*** Opening of Information shown ***
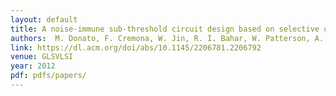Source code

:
 ```yaml
---
layout: default
title: A noise-immune sub-threshold circuit design based on selective use of Schmitt-trigger logic 
authors:  M. Donato, F. Cremona, W. Jin, R. I. Bahar, W. Patterson, A. Zaslavsky, and J. Mundy 
link: https://dl.acm.org/doi/abs/10.1145/2206781.2206792
venue: GLSVLSI
year: 2012
pdf: pdfs/papers/
---
```

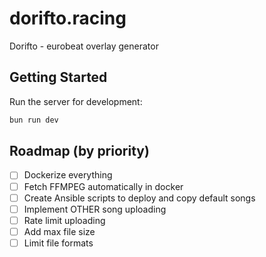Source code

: # dorifto.racing

Dorifto - eurobeat overlay generator

## Getting Started

Run the server for development:

```bash
bun run dev
```

## Roadmap (by priority)

- [ ] Dockerize everything
- [ ] Fetch FFMPEG automatically in docker
- [ ] Create Ansible scripts to deploy and copy default songs
- [ ] Implement OTHER song uploading
- [ ] Rate limit uploading
- [ ] Add max file size
- [ ] Limit file formats
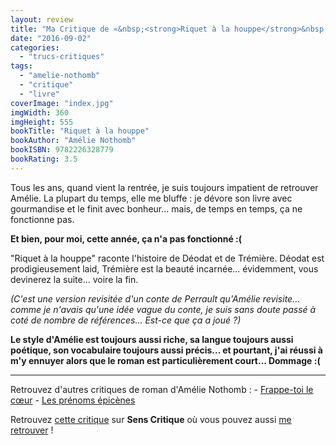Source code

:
 ```yaml
---
layout: review
title: "Ma Critique de «&nbsp;<strong>Riquet à la houppe</strong>&nbsp;» d'<em>Amélie Nothomb</em>"
date: "2016-09-02"
categories: 
  - "trucs-critiques"
tags: 
  - "amelie-nothomb"
  - "critique"
  - "livre"
coverImage: "index.jpg"
imgWidth: 360
imgHeight: 555
bookTitle: "Riquet à la houppe"
bookAuthor: "Amélie Nothomb"
bookISBN: 9782226328779  
bookRating: 3.5
---
```


Tous les ans, quand vient la rentrée, je suis toujours impatient de retrouver Amélie. La plupart du temps, elle me bluffe : je dévore son livre avec gourmandise et le finit avec bonheur... mais, de temps en temps, ça ne fonctionne pas.

**Et bien, pour moi, cette année, ça n'a pas fonctionné :(**

"Riquet à la houppe" raconte l'histoire de Déodat et de Trémière. Déodat est prodigieusement laid, Trémière est la beauté incarnée... évidemment, vous devinerez la suite... voire la fin.

_(C'est une version revisitée d'un conte de Perrault qu'Amélie revisite... comme je n'avais qu'une idée vague du conte, je suis sans doute passé à coté de nombre de références... Est-ce que ça a joué ?)_

**Le style d'Amélie est toujours aussi riche, sa langue toujours aussi poétique, son vocabulaire toujours aussi précis... et pourtant, j'ai réussi à m'y ennuyer alors que le roman est particulièrement court... Dommage :(**

* * *

Retrouvez d'autres critiques de roman d'Amélie Nothomb : - [Frappe-toi le cœur](https://www.6x8.org/2017/10/ma-critique-de-frappe-toi-le-cur-damelie-nothomb/) - [Les prénoms épicènes](https://www.6x8.org/2018/12/ma-critique-de-les-prenoms-epicenes-damelie-nothomb/)

Retrouvez [cette critique](http://www.senscritique.com/livre/Riquet_a_la_houppe/critique/103858395) sur **Sens Critique** où vous pouvez aussi [me retrouver](http://www.senscritique.com/Arnaud_Malon) !
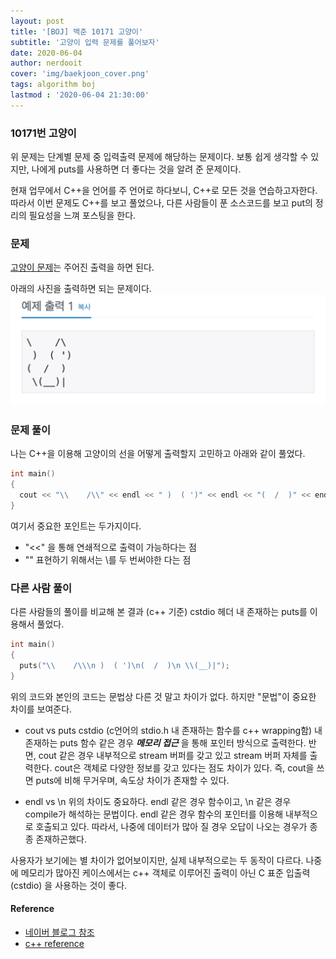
 ```yaml
---
layout: post
title: '[BOJ] 백준 10171 고양이'
subtitle: '고양이 입력 문제를 풀어보자'
date: 2020-06-04
author: nerdooit
cover: 'img/baekjoon_cover.png'
tags: algorithm boj
lastmod : '2020-06-04 21:30:00'
---
```

### 10171번 고양이
위 문제는 단계별 문제 중 입력출력 문제에 해당하는 문제이다. 보통 쉽게 생각할
수 있지만, 나에게 puts를 사용하면 더 좋다는 것을 알려 준 문제이다.

현재 업무에서 C++을 언어를 주 언어로 하다보니, C++로 모든 것을 연습하고자한다.
따라서 이번 문제도 C++를 보고 풀었으나, 다른 사람들이 푼 소스코드를 보고
put의 정리의 필요성을 느껴 포스팅을 한다.

### 문제
 [고양이 문제](https://www.acmicpc.net/problem/10171)는 주어진 출력을 하면 된다.

아래의 사진을 출력하면 되는 문제이다.
![고양이 출력](/img/baekjoon_cat.png)

### 문제 풀이
나는 C++을 이용해 고양이의 선을 어떻게 출력할지 고민하고 아래와 같이 풀었다.

```c
int main()
{
  cout << "\\    /\\" << endl << " )  ( ')" << endl << "(  /  )" << endl << " \\(__)|";
}
```

여기서 중요한 포인트는 두가지이다.
- "<<" 을 통해 연쇄적으로 출력이 가능하다는 점
- "\" 표현하기 위해서는 \를 두 번써야한 다는 점

### 다른 사람 풀이
다른 사람들의 풀이를 비교해 본 결과 (c++ 기준) cstdio 헤더 내 존재하는 puts를
이용해서 풀었다.

```c
int main()
{
  puts("\\    /\\\n )  ( ')\n(  /  )\n \\(__)|");
}
```

위의 코드와 본인의 코드는 문법상 다른 것 말고 차이가 없다. 하지만 "문법"이
중요한 차이를 보여준다.

- cout vs puts 
 cstdio (c언어의 stdio.h 내 존재하는 함수를 c++ wrapping함) 내 존재하는 puts 함수
같은 경우 ***메모리 접근*** 을 통해 포인터 방식으로 출력한다. 반면, cout 같은
경우 내부적으로 stream 버퍼를 갖고 있고 stream 버퍼 자체를 출력한다. cout은
객체로 다양한 정보를 갖고 있다는 점도 차이가 있다. 즉, cout을 쓰면 puts에 비해
무거우며, 속도상 차이가 존재할 수 있다.

- endl vs \n
 위의 차이도 중요하다. endl 같은 경우 함수이고, \n 같은 경우 compile가 해석하는
 문법이다. endl 같은 경우 함수의 포인터를 이용해 내부적으로 호출되고 있다.
 따라서, 나중에 데이터가 많아 질 경우 오답이 나오는 경우가 종종 존재하곤했다.

사용자가 보기에는 별 차이가 없어보이지만, 실제 내부적으로는 두 동작이 다르다.
나중에 메모리가 많아진 케이스에서는 c++ 객체로 이루어진 출력이 아닌 C 표준 입출력 (cstdio) 을 사용하는 것이 좋다.

#### Reference
- [네이버 블로그 참조](https://m.blog.naver.com/PostView.nhn?blogId=bhp516&logNo=40202066158&proxyReferer=https:%2F%2Fwww.google.com%2F)
- [c++ reference](http://www.cplusplus.com/reference/)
*** Close of Information shown ***
» Activity
Copy the data precisely. Skip every picture.

» Answer to the exercise
Source code

:
 ```yaml
---
layout: default
title: A noise-immune sub-threshold circuit design based on selective use of Schmitt-trigger logic 
authors:  M. Donato, F. Cremona, W. Jin, R. I. Bahar, W. Patterson, A. Zaslavsky, and J. Mundy 
link: https://dl.acm.org/doi/abs/10.1145/2206781.2206792
venue: GLSVLSI
year: 2012
pdf: pdfs/papers/
---
```

Source code

: # dorifto.racing

Dorifto - eurobeat overlay generator

## Getting Started

Run the server for development:

```bash
bun run dev
```

## Roadmap (by priority)

- [ ] Dockerize everything
- [ ] Fetch FFMPEG automatically in docker
- [ ] Create Ansible scripts to deploy and copy default songs
- [ ] Implement OTHER song uploading
- [ ] Rate limit uploading
- [ ] Add max file size
- [ ] Limit file formats
Source code

:
 ```yaml
---
layout: review
title: "Ma Critique de «&nbsp;<strong>Riquet à la houppe</strong>&nbsp;» d'<em>Amélie Nothomb</em>"
date: "2016-09-02"
categories: 
  - "trucs-critiques"
tags: 
  - "amelie-nothomb"
  - "critique"
  - "livre"
coverImage: "index.jpg"
imgWidth: 360
imgHeight: 555
bookTitle: "Riquet à la houppe"
bookAuthor: "Amélie Nothomb"
bookISBN: 9782226328779  
bookRating: 3.5
---
```


Tous les ans, quand vient la rentrée, je suis toujours impatient de retrouver Amélie. La plupart du temps, elle me bluffe : je dévore son livre avec gourmandise et le finit avec bonheur... mais, de temps en temps, ça ne fonctionne pas.

**Et bien, pour moi, cette année, ça n'a pas fonctionné :(**

"Riquet à la houppe" raconte l'histoire de Déodat et de Trémière. Déodat est prodigieusement laid, Trémière est la beauté incarnée... évidemment, vous devinerez la suite... voire la fin.

_(C'est une version revisitée d'un conte de Perrault qu'Amélie revisite... comme je n'avais qu'une idée vague du conte, je suis sans doute passé à coté de nombre de références... Est-ce que ça a joué ?)_

**Le style d'Amélie est toujours aussi riche, sa langue toujours aussi poétique, son vocabulaire toujours aussi précis... et pourtant, j'ai réussi à m'y ennuyer alors que le roman est particulièrement court... Dommage :(**

* * *

Retrouvez d'autres critiques de roman d'Amélie Nothomb : - [Frappe-toi le cœur](https://www.6x8.org/2017/10/ma-critique-de-frappe-toi-le-cur-damelie-nothomb/) - [Les prénoms épicènes](https://www.6x8.org/2018/12/ma-critique-de-les-prenoms-epicenes-damelie-nothomb/)

Retrouvez [cette critique](http://www.senscritique.com/livre/Riquet_a_la_houppe/critique/103858395) sur **Sens Critique** où vous pouvez aussi [me retrouver](http://www.senscritique.com/Arnaud_Malon) !
 ```yaml
---
layout: post
title: '[BOJ] 백준 10171 고양이'
subtitle: '고양이 입력 문제를 풀어보자'
date: 2020-06-04
author: nerdooit
cover: 'img/baekjoon_cover.png'
tags: algorithm boj
lastmod : '2020-06-04 21:30:00'
---
```

### 10171번 고양이
위 문제는 단계별 문제 중 입력출력 문제에 해당하는 문제이다. 보통 쉽게 생각할
수 있지만, 나에게 puts를 사용하면 더 좋다는 것을 알려 준 문제이다.

현재 업무에서 C++을 언어를 주 언어로 하다보니, C++로 모든 것을 연습하고자한다.
따라서 이번 문제도 C++를 보고 풀었으나, 다른 사람들이 푼 소스코드를 보고
put의 정리의 필요성을 느껴 포스팅을 한다.

### 문제
 [고양이 문제](https://www.acmicpc.net/problem/10171)는 주어진 출력을 하면 된다.

아래의 사진을 출력하면 되는 문제이다.
![고양이 출력](/img/baekjoon_cat.png)

### 문제 풀이
나는 C++을 이용해 고양이의 선을 어떻게 출력할지 고민하고 아래와 같이 풀었다.

```c
int main()
{
  cout << "\\    /\\" << endl << " )  ( ')" << endl << "(  /  )" << endl << " \\(__)|";
}
```

여기서 중요한 포인트는 두가지이다.
- "<<" 을 통해 연쇄적으로 출력이 가능하다는 점
- "\" 표현하기 위해서는 \를 두 번써야한 다는 점

### 다른 사람 풀이
다른 사람들의 풀이를 비교해 본 결과 (c++ 기준) cstdio 헤더 내 존재하는 puts를
이용해서 풀었다.

```c
int main()
{
  puts("\\    /\\\n )  ( ')\n(  /  )\n \\(__)|");
}
```

위의 코드와 본인의 코드는 문법상 다른 것 말고 차이가 없다. 하지만 "문법"이
중요한 차이를 보여준다.

- cout vs puts 
 cstdio (c언어의 stdio.h 내 존재하는 함수를 c++ wrapping함) 내 존재하는 puts 함수
같은 경우 ***메모리 접근*** 을 통해 포인터 방식으로 출력한다. 반면, cout 같은
경우 내부적으로 stream 버퍼를 갖고 있고 stream 버퍼 자체를 출력한다. cout은
객체로 다양한 정보를 갖고 있다는 점도 차이가 있다. 즉, cout을 쓰면 puts에 비해
무거우며, 속도상 차이가 존재할 수 있다.

- endl vs \n
 위의 차이도 중요하다. endl 같은 경우 함수이고, \n 같은 경우 compile가 해석하는
 문법이다. endl 같은 경우 함수의 포인터를 이용해 내부적으로 호출되고 있다.
 따라서, 나중에 데이터가 많아 질 경우 오답이 나오는 경우가 종종 존재하곤했다.

사용자가 보기에는 별 차이가 없어보이지만, 실제 내부적으로는 두 동작이 다르다.
나중에 메모리가 많아진 케이스에서는 c++ 객체로 이루어진 출력이 아닌 C 표준 입출력 (cstdio) 을 사용하는 것이 좋다.

#### Reference
- [네이버 블로그 참조](https://m.blog.naver.com/PostView.nhn?blogId=bhp516&logNo=40202066158&proxyReferer=https:%2F%2Fwww.google.com%2F)
- [c++ reference](http://www.cplusplus.com/reference/)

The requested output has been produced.